Stuart:
Noisy.
That would have to be the single most relevant word in a description of Transformers. Throughout the 144 minute movie I was subjected to a relentless cacophony of stomping, scraping and crushing metal. The sound designers must have had the time of their lives (or lived through the worst of nightmares) getting this film primed for release. I don’t even want to know how many audio tracks they were working with before mixing down. A lot of the robotic manifestations rely on the sound, more so than usual considering the dizzying flurry of special effects.
The robots do look pretty cool, and the transformations are nice, which is a pretty important part of the concept, I guess. When it comes to the actual action scenes, however, the film starts with a bang and never comes back down. There isn’t much sense of escalation, except for the fact that when it comes down to the final battle the robots yell out dialogue whilst pummelling each other, in that most gratuitous of cinema traditions that refuses to die. Often the visuals are too much. Mark, I’m sure, won’t be impressed. Other than the slow-motion shots, the robots’ movements all to often resemble a blur of metal sweeping past the camera.

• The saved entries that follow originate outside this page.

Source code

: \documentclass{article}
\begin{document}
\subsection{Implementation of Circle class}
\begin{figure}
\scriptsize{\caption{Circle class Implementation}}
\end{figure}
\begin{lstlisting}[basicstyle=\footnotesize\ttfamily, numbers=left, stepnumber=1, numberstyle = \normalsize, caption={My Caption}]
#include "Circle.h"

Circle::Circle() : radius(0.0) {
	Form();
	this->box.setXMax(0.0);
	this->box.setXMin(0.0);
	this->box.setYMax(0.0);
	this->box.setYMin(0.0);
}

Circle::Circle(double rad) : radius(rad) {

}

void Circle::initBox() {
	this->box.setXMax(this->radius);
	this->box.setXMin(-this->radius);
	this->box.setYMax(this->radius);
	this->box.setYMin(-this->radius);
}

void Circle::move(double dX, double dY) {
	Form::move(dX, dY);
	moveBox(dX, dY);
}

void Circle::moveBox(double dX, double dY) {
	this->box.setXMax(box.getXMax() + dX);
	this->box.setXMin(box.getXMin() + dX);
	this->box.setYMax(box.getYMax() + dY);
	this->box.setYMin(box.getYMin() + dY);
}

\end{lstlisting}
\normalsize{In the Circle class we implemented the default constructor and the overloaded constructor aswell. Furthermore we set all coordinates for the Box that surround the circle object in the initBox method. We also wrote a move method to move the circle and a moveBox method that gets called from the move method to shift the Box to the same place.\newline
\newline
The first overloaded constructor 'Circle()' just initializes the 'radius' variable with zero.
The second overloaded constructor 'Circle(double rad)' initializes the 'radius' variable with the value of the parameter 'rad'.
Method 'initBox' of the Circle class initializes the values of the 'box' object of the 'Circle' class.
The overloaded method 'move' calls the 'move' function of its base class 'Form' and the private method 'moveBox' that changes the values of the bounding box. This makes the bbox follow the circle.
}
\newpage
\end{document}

This is a Michael Bay film, in case you didn’t realise with all the scenes filmed at sunset and bouncing, exploding cars, and I guess it is really the perfect (ahem) vehicle for his talents. Mammoth, loud and stupid is what Bay does best, and though I’ve never been his biggest fan, I can appreciate that he does it well. The sheer idiocy of the Transformers premise would be a disaster in anyone else’s hands, but somehow with Bay in control it all makes sense. Almost.
Shia LaBeouf is quickly becoming the saviour of the almost-shit movie. His performance in Disturbia was much better than the film itself, and in Transformers he somehow manages to make the dodgy lines and crappy exposition interesting, funny and even cool. Megan Fox, on the other hand, doesn’t do quite as well. Her character has nothing interesting to say, and whilst she might have the (FHM, Ralph, Zoo Magazine) looks, her character couldn’t be blander. About the only exciting thing about her are the ridiculous inconsistencies.
The adults are a mixed bunch. Josh Duhamel (looking suspiciously like Timothy Oliphaunt) does a good job, and you know exactly what kind of film you’re in whenever Jon Voight uses the phrase ‘DEFCON delta’. Then you have Rachael Taylor’s horribly grating super-Aussie accent (I swear Hollywood pitch shifts our actors) and two actors playing the same African American stereotype. (Three guesses as to which of the robots won’t make it to the end.) The entire cast does pretty well considering they probably had to do a lot of acting to invisible robots that wouldn’t come to be until post-production.
But is it any good? Well, yes and no. It’s deliriously dim-witted and full of awful scenes, bad dialogue and hardcore militarism (anyone who has a thing for modern weaponry will find this more than adequate stroke material)… but it also happens to be a lot of fun. I’ve always said that Armageddon is my most hated film, despite friends telling me I simply needed to chill out and enjoy the stupidity of it all – and maybe that’s what happened with Transformers. There’s something pure about an 80s kids’ cartoon created to sell toys – no pretension, just full-on capitalism – and this firmly grounds Bay’s work in the realm of the spectacle. Nothing more, nothing less than big, dumb fun. Noisy too.